I'm using the stuff on two recent Melano cultures, which they recommend it for. I'll post my results in a week or two...


----------



## JasonE (Feb 7, 2011)

Dendrobati said:


> When I make the NE Herp mix, I do add about 5 granules of yeast and a dash of vinegar and have never had any cultures mold. I do not do this with superfly and I do get crashes with the superfly and mold from time to time.
> I have a variety three flys that I culture. I do flightless hydei, wingless melanogaster and a golden wingless melanogaster.
> 
> Brad


I don't use any vinegar with the NE mix and I have yet to have a problem with mold. NE's media really is the best out there.


----------



## MeiKVR6 (Sep 16, 2008)

pa.walt said:


> i did follow the instructions. when i mixed the stuff the first one culture went hard. the second time it went stinky and watery. i have not put vinegar in it because i was unsure how much to put in. maybe the water wasn't hot enough but it is hot. i don't want it make it boiling because when i am in the kitchen my cats always follow me and are underfoot. also at times i am clumsy. after about 2-3 days they would be like this. there were no flys. i will try again soon but i needed flys so i chose not to play around with the stuff i had. like i said both ne and joshs have given me problems. also i have noticed when i did make it it had sort of a skin. maybe i put too much yaest for this type of medium.
> if i had a camera i would of taken pics to show everyone.
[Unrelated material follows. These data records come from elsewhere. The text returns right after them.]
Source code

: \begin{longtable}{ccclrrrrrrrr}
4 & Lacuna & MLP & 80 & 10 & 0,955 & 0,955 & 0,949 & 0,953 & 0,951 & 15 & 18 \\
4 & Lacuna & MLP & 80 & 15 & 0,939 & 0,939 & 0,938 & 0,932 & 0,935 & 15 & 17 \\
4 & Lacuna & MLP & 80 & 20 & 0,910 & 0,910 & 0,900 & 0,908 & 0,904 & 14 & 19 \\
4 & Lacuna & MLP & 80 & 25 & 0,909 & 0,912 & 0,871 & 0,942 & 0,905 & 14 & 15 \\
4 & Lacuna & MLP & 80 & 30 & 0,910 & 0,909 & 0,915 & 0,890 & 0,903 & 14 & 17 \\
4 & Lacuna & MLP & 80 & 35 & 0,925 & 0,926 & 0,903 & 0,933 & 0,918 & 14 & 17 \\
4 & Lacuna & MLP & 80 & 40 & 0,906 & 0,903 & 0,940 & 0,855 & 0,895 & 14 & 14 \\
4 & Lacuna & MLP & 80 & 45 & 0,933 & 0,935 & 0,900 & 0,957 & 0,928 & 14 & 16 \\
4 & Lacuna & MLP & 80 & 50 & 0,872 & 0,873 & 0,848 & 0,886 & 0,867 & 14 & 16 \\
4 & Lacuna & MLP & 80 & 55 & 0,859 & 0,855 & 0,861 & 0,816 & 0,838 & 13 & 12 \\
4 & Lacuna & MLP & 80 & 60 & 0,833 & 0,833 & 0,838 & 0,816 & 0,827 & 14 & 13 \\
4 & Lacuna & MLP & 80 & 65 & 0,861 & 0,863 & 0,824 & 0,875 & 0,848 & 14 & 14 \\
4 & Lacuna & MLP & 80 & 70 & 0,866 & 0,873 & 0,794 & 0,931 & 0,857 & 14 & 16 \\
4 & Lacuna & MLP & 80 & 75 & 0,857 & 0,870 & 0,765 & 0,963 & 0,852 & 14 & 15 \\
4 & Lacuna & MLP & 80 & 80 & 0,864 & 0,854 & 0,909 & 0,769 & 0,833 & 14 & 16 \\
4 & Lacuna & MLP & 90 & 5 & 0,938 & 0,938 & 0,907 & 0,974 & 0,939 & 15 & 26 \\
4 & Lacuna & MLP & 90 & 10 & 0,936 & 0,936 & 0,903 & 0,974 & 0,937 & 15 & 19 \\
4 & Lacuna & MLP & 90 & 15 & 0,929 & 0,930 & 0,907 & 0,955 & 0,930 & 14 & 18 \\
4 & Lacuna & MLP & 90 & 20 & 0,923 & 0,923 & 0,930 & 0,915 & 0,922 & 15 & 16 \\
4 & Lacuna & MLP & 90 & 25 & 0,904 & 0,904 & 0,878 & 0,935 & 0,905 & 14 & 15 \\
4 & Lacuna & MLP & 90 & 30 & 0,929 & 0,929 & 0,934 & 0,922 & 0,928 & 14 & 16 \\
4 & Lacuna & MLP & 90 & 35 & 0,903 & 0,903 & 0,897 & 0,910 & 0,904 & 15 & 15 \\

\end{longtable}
Walt, I would like to try and figure out why you are having the issue via email, as your issue doesn't need to be publicly posted for us to help you. I'm sure we can figure it out. If the instructions are followed (which strongly suggest using vinegar and a light sprinkle of active yeast) and you are still having an issue, the only other possibility is the sample could have been under-mixed. (For which we'd be happy to send you a 2'nd sample free) One way or another, we'll do our best to make it right. [email protected] 

Because our media's reputation is on the table, I want to make sure people realize this is an isolated issue and not the norm. People might get the wrong idea if they don't notice that the only reported problem is from one single person's issue _with 1/2lb total of media_. (Not trying to minimize the issue, just trying to clarify.)


----------



## kingfisherfleshy (Mar 17, 2012)

Eager to try it...once Im ready to start cultures. 

I have some waiting in the fridge.


----------



## pa.walt (Feb 16, 2004)

i have made another mix the other day but didn't take notes on how i did it. but it did produce alot of flys. like i said just will keep on trying and try to figure out what i am doing.
walt


----------



## mydumname (Dec 24, 2004)

pa.walt said:


> i have made another mix the other day but didn't take notes on how i did it. but it did produce alot of flys. like i said just will keep on trying and try to figure out what i am doing.
> walt


Right here you said you made it the other day....above you said after 2-3 days there were no flies.....what mix have you experienced production from within 2-3 days? 

Not nitpicking here but you were the only one to complain and seeing the 2-3 days made me wonder.


----------



## Bcs TX (Sep 13, 2008)

I bought some ffy's from Mike not too long ago with his media and was very impressed the ffy's were booming and lasted a long time.


----------



## BethInAK (Jul 12, 2011)

I made my first cultures with ne herps media and I have an enormous number of pupae on the walls of the cup, darkening - flies starting to emerge! I am going to have to throw out lots of good flies or find someone to give some to. I am very pleased with the ease of use, the production and the lack of reeky smell.


----------